The company managing the Donald Trump brand moved to protect its name in Macau, the area of China that surpassed the Las Vegas strip to become the largest gambling market in the world.

This move does not indicate necessarily that the Trump Organization or President Trump will one day open a Trump casino or hotel in Macau. However, the continuing efforts to expand the Trump trademarks overseas raises questions of whether they are afoul of the constitutional prohibition on being given economic benefits from any foreign governments.

Since becoming president after winning the election in November of 2016, Trump turned over the control of his different businesses to his sons and his legal team said the businesses were not pursuing any new foreign deals.

New York based DTTM Operations holds the Trump trademarks, and in June applied for the rights to Trump’s name in construction, real estate, casinos, and hotels, according to governmental filings in Macau.

It remains unclear whether those applications were for protections for new trademarks or renewals of others that date as far back as 2006 that expired.

The company holds at present over a dozen trademarks inside Macau. In 2016, Trump won his legal battle with a company in Macau that registered to use “Trump” in restaurants and coffee shops.

A representative from the Trump Organization was unavailable for comment Monday. The filings were reported on Sunday by the South China Morning Post.

Macau, which is a former enclave of the Portuguese on the southern coast of China that was returned in 1999 to Chinese control, is the only area of China where casinos are legal.

After opening in 2001 its gambling monopoly, new casinos and visitors from China’s mainland led to a boom for full gambling attracting companies from the U.S. such as Wynn Resorts and Las Vegas Sands.
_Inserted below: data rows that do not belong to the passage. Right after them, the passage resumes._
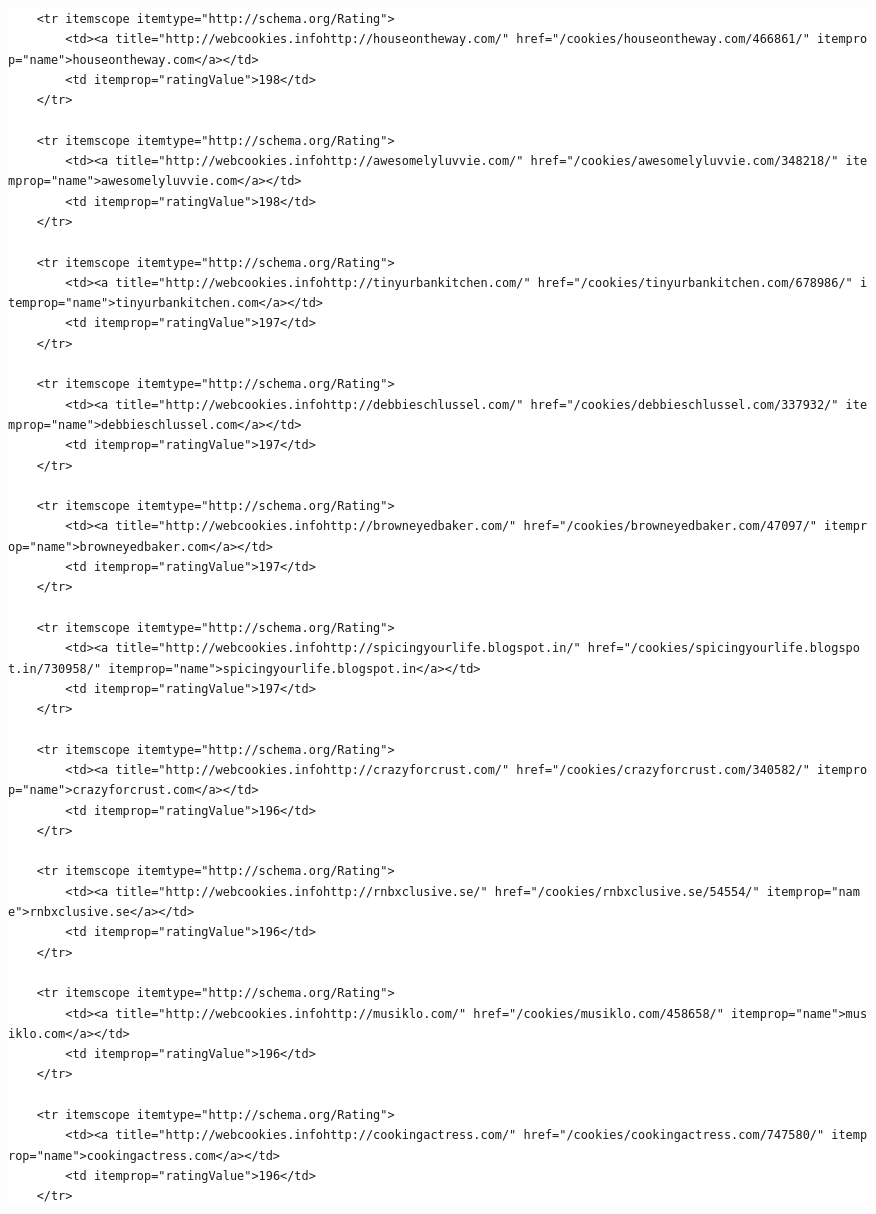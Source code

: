 		<tr itemscope itemtype="http://schema.org/Rating">
			<td><a title="http://webcookies.infohttp://houseontheway.com/" href="/cookies/houseontheway.com/466861/" itemprop="name">houseontheway.com</a></td>
			<td itemprop="ratingValue">198</td>
		</tr>
	
		<tr itemscope itemtype="http://schema.org/Rating">
			<td><a title="http://webcookies.infohttp://awesomelyluvvie.com/" href="/cookies/awesomelyluvvie.com/348218/" itemprop="name">awesomelyluvvie.com</a></td>
			<td itemprop="ratingValue">198</td>
		</tr>
	
		<tr itemscope itemtype="http://schema.org/Rating">
			<td><a title="http://webcookies.infohttp://tinyurbankitchen.com/" href="/cookies/tinyurbankitchen.com/678986/" itemprop="name">tinyurbankitchen.com</a></td>
			<td itemprop="ratingValue">197</td>
		</tr>
	
		<tr itemscope itemtype="http://schema.org/Rating">
			<td><a title="http://webcookies.infohttp://debbieschlussel.com/" href="/cookies/debbieschlussel.com/337932/" itemprop="name">debbieschlussel.com</a></td>
			<td itemprop="ratingValue">197</td>
		</tr>
	
		<tr itemscope itemtype="http://schema.org/Rating">
			<td><a title="http://webcookies.infohttp://browneyedbaker.com/" href="/cookies/browneyedbaker.com/47097/" itemprop="name">browneyedbaker.com</a></td>
			<td itemprop="ratingValue">197</td>
		</tr>
	
		<tr itemscope itemtype="http://schema.org/Rating">
			<td><a title="http://webcookies.infohttp://spicingyourlife.blogspot.in/" href="/cookies/spicingyourlife.blogspot.in/730958/" itemprop="name">spicingyourlife.blogspot.in</a></td>
			<td itemprop="ratingValue">197</td>
		</tr>
	
		<tr itemscope itemtype="http://schema.org/Rating">
			<td><a title="http://webcookies.infohttp://crazyforcrust.com/" href="/cookies/crazyforcrust.com/340582/" itemprop="name">crazyforcrust.com</a></td>
			<td itemprop="ratingValue">196</td>
		</tr>
	
		<tr itemscope itemtype="http://schema.org/Rating">
			<td><a title="http://webcookies.infohttp://rnbxclusive.se/" href="/cookies/rnbxclusive.se/54554/" itemprop="name">rnbxclusive.se</a></td>
			<td itemprop="ratingValue">196</td>
		</tr>
	
		<tr itemscope itemtype="http://schema.org/Rating">
			<td><a title="http://webcookies.infohttp://musiklo.com/" href="/cookies/musiklo.com/458658/" itemprop="name">musiklo.com</a></td>
			<td itemprop="ratingValue">196</td>
		</tr>
	
		<tr itemscope itemtype="http://schema.org/Rating">
			<td><a title="http://webcookies.infohttp://cookingactress.com/" href="/cookies/cookingactress.com/747580/" itemprop="name">cookingactress.com</a></td>
			<td itemprop="ratingValue">196</td>
		</tr>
The enclave passed Las Vegas in 2006 in total revenues.

Trump started operating casinos in the 1980s in Atlantic City, eventually operating four that represented 30% of the gambling market for the city during the 1990s.
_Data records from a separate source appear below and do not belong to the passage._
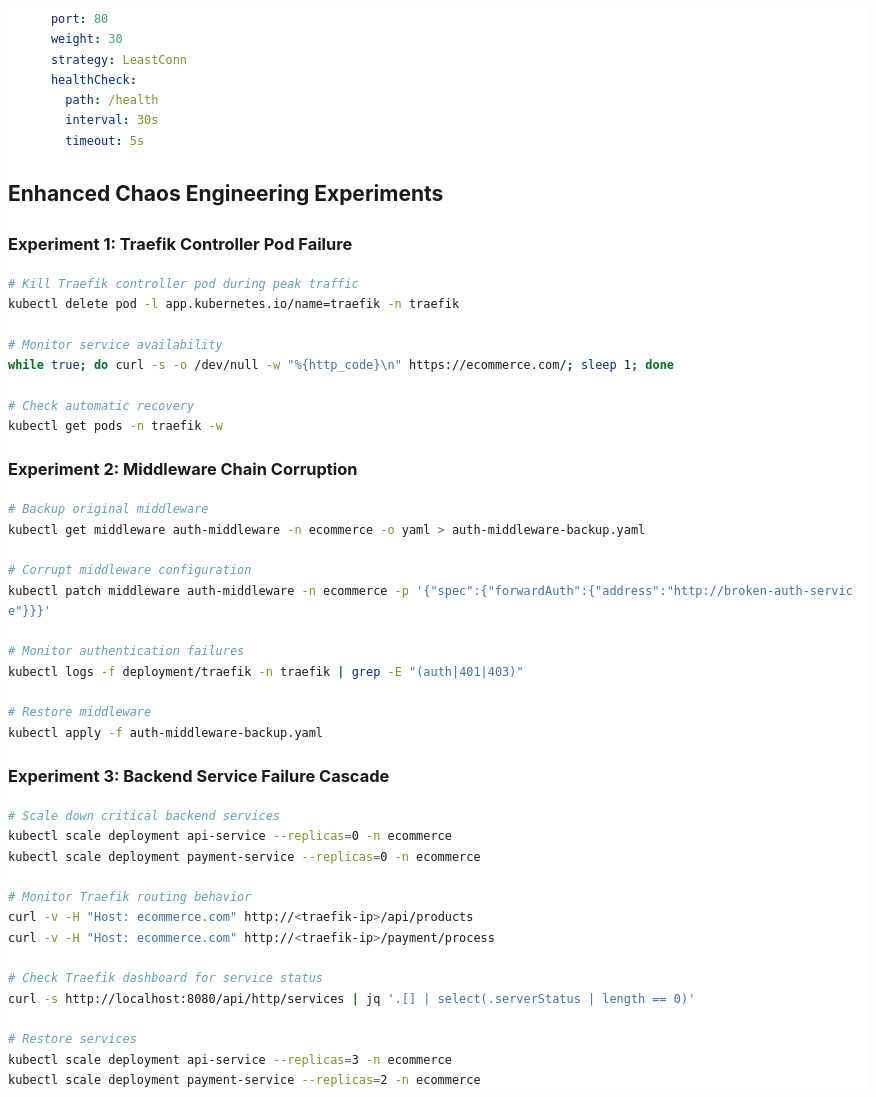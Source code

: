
 ```yaml
      port: 80
      weight: 30
      strategy: LeastConn
      healthCheck:
        path: /health
        interval: 30s
        timeout: 5s
```

## Enhanced Chaos Engineering Experiments

### **Experiment 1: Traefik Controller Pod Failure**
```bash
# Kill Traefik controller pod during peak traffic
kubectl delete pod -l app.kubernetes.io/name=traefik -n traefik

# Monitor service availability
while true; do curl -s -o /dev/null -w "%{http_code}\n" https://ecommerce.com/; sleep 1; done

# Check automatic recovery
kubectl get pods -n traefik -w
```

### **Experiment 2: Middleware Chain Corruption**
```bash
# Backup original middleware
kubectl get middleware auth-middleware -n ecommerce -o yaml > auth-middleware-backup.yaml

# Corrupt middleware configuration
kubectl patch middleware auth-middleware -n ecommerce -p '{"spec":{"forwardAuth":{"address":"http://broken-auth-service"}}}'

# Monitor authentication failures
kubectl logs -f deployment/traefik -n traefik | grep -E "(auth|401|403)"

# Restore middleware
kubectl apply -f auth-middleware-backup.yaml
```

### **Experiment 3: Backend Service Failure Cascade**
```bash
# Scale down critical backend services
kubectl scale deployment api-service --replicas=0 -n ecommerce
kubectl scale deployment payment-service --replicas=0 -n ecommerce

# Monitor Traefik routing behavior
curl -v -H "Host: ecommerce.com" http://<traefik-ip>/api/products
curl -v -H "Host: ecommerce.com" http://<traefik-ip>/payment/process

# Check Traefik dashboard for service status
curl -s http://localhost:8080/api/http/services | jq '.[] | select(.serverStatus | length == 0)'

# Restore services
kubectl scale deployment api-service --replicas=3 -n ecommerce
kubectl scale deployment payment-service --replicas=2 -n ecommerce
```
However, his casinos sought protection through bankruptcy filings multiple times and he stepped down from the board during 2009.

Trump’s applications for trademarks in Macau date back to 2006 including Trump, Donald J. Trump, Trump International Hotel, Trump Tower and a Trump’s name in Cantonese Chun Pou.

Licenses that were issued after the opening of Macau for gambling will soon start expiring which could help opened the gambling market up even more.